AWS_secret_access_key="{{with secret "secrets/aws/creds/service"}}{{.Data.secret_key}}{{end}}"
EOH
destination = "secrets/awssecrets.env"
env = true
change_mode = "restart"
}
@schmichael We have the same issue with dynamic secrets when nomad agent restarts due upgrade process. Of course we can do node drain but it is not very convenient, also this doesn't cover cases when nomad crash due for example internal bug and restarted by systemd, upstart etc
We made patch to solve this:
client/alloc_runner.go | 10 +++++-
client/consul_template.go | 80 +++++++++++++++++++++++++++++++++++++++++++----
client/task_runner.go | 19 ++++++-----
3 files changed, 95 insertions(+), 14 deletions(-)

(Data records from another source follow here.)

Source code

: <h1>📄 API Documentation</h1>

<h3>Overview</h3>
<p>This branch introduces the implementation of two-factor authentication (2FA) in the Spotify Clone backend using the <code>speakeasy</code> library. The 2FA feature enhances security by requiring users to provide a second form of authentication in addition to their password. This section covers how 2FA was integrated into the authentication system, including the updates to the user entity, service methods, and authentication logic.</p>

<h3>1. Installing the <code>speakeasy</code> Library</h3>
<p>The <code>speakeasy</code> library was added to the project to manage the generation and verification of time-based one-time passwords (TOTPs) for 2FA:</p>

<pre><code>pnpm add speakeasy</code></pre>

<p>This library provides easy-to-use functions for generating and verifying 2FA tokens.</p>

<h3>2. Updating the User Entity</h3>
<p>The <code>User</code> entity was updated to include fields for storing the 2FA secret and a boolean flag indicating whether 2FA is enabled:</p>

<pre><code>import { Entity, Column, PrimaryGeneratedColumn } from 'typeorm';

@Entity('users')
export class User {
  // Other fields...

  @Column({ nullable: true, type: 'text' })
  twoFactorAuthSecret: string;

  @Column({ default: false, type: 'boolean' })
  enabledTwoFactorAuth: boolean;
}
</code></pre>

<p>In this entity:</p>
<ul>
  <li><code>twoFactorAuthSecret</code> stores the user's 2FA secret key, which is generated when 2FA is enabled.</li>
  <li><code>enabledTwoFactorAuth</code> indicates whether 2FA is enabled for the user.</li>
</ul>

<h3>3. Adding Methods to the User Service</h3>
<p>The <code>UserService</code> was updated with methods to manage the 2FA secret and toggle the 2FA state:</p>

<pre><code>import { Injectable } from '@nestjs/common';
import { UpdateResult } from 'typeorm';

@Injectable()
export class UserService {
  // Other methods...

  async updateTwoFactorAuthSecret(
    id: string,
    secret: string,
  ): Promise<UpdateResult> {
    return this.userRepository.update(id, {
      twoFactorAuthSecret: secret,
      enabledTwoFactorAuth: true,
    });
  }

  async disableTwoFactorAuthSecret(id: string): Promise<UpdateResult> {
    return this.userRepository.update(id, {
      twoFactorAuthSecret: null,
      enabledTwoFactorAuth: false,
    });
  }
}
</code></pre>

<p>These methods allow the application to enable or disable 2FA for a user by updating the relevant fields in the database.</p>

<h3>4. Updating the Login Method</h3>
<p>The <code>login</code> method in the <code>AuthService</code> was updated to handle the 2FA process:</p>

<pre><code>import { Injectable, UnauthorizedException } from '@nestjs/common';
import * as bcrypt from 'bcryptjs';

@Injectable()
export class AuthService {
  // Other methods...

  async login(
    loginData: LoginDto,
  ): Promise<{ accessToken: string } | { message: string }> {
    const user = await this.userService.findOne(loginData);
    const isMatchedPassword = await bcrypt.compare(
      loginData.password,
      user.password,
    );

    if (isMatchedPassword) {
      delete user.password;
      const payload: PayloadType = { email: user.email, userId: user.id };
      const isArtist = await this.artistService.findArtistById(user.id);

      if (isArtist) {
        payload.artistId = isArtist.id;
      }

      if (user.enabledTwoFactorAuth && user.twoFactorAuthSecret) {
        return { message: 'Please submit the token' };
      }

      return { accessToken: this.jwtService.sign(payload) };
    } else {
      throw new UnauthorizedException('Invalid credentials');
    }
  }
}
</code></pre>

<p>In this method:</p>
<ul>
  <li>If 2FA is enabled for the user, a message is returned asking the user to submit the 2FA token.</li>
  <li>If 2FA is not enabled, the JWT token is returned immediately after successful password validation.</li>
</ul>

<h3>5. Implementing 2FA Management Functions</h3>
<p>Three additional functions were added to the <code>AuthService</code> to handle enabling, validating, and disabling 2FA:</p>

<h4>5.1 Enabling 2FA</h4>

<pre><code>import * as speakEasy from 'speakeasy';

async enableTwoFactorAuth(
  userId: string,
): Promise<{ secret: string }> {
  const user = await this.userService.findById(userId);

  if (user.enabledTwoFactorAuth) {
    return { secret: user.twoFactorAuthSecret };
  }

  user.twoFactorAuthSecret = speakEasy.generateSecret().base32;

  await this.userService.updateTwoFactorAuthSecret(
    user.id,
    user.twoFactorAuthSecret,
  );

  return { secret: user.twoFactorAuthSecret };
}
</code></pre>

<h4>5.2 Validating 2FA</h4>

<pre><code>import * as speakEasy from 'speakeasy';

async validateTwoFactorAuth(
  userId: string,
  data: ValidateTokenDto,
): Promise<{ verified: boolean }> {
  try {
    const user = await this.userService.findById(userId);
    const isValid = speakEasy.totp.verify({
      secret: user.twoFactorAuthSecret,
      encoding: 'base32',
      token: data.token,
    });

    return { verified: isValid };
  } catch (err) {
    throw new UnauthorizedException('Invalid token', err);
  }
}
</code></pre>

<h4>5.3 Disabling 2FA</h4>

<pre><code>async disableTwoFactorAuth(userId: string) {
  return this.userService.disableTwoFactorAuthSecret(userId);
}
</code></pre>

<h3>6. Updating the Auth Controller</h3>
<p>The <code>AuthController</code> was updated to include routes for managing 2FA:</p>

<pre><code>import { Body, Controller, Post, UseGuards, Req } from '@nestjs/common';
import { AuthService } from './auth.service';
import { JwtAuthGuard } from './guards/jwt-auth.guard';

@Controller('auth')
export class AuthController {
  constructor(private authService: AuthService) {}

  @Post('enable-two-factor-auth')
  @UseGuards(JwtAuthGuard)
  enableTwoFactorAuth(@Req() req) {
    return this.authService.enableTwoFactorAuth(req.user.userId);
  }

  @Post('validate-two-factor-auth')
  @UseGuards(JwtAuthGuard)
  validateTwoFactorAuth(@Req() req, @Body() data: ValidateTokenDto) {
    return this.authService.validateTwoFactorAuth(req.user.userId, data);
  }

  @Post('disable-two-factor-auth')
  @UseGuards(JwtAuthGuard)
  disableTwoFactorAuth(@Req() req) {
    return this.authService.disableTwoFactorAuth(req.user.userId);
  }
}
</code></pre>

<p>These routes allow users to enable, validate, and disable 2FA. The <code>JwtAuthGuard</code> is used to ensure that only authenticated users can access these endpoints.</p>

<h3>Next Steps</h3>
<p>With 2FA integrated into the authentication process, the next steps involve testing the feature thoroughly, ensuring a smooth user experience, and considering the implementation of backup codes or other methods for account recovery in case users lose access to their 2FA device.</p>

diff --git a/client/alloc_runner.go b/client/alloc_runner.go
index aeb284a3b..8ec141df4 100644
--- a/client/alloc_runner.go
+++ b/client/alloc_runner.go
@@ -29,6 +29,12 @@ var (
allocRunnerStateAllocDirKey = []byte("alloc-dir")
)
+type TemplateManagerLogger struct{
+ logger *log.Logger
+ allocID string
+ taskName string
+}
+
// AllocStateUpdater is used to update the status of an allocation
type AllocStateUpdater func(alloc *structs.Allocation)
@@ -351,8 +357,10 @@ func (r *AllocRunner) RestoreState() error {
r.logger.Printf("[ERR] client: failed to restore state for alloc %s task %q: %v", r.allocID, name, err)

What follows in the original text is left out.